## Items listed in a dataset
####################
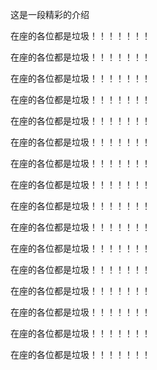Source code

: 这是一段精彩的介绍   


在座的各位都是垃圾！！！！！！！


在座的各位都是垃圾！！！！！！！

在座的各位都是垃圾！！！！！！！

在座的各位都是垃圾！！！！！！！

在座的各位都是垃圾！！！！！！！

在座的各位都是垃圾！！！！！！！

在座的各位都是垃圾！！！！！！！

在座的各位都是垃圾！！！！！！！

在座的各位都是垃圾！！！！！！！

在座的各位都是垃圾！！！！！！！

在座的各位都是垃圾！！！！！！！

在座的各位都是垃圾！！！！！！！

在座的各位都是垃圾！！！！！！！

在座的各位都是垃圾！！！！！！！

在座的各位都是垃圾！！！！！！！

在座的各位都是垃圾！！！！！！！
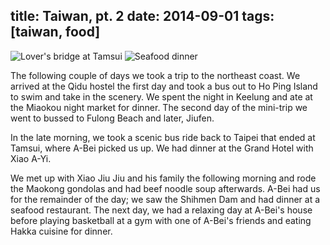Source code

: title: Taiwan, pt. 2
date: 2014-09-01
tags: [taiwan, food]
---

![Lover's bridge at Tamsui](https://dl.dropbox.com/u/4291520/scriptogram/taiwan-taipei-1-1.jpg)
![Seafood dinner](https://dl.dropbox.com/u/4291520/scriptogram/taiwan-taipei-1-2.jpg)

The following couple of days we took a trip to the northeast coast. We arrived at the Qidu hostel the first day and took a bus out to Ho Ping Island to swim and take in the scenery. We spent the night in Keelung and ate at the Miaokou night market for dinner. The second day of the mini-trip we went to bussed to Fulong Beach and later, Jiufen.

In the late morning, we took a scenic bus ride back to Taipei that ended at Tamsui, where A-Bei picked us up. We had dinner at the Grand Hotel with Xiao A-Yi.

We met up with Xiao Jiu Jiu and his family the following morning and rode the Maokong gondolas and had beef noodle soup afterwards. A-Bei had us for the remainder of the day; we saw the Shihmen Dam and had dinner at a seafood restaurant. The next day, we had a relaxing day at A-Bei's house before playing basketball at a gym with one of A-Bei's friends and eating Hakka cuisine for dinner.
####################
In the entries above, find each line with "dropbox" and list it.

![Lover's bridge at Tamsui](https://dl.dropbox.com/u/4291520/scriptogram/taiwan-taipei-1-1.jpg)
![Seafood dinner](https://dl.dropbox.com/u/4291520/scriptogram/taiwan-taipei-1-2.jpg)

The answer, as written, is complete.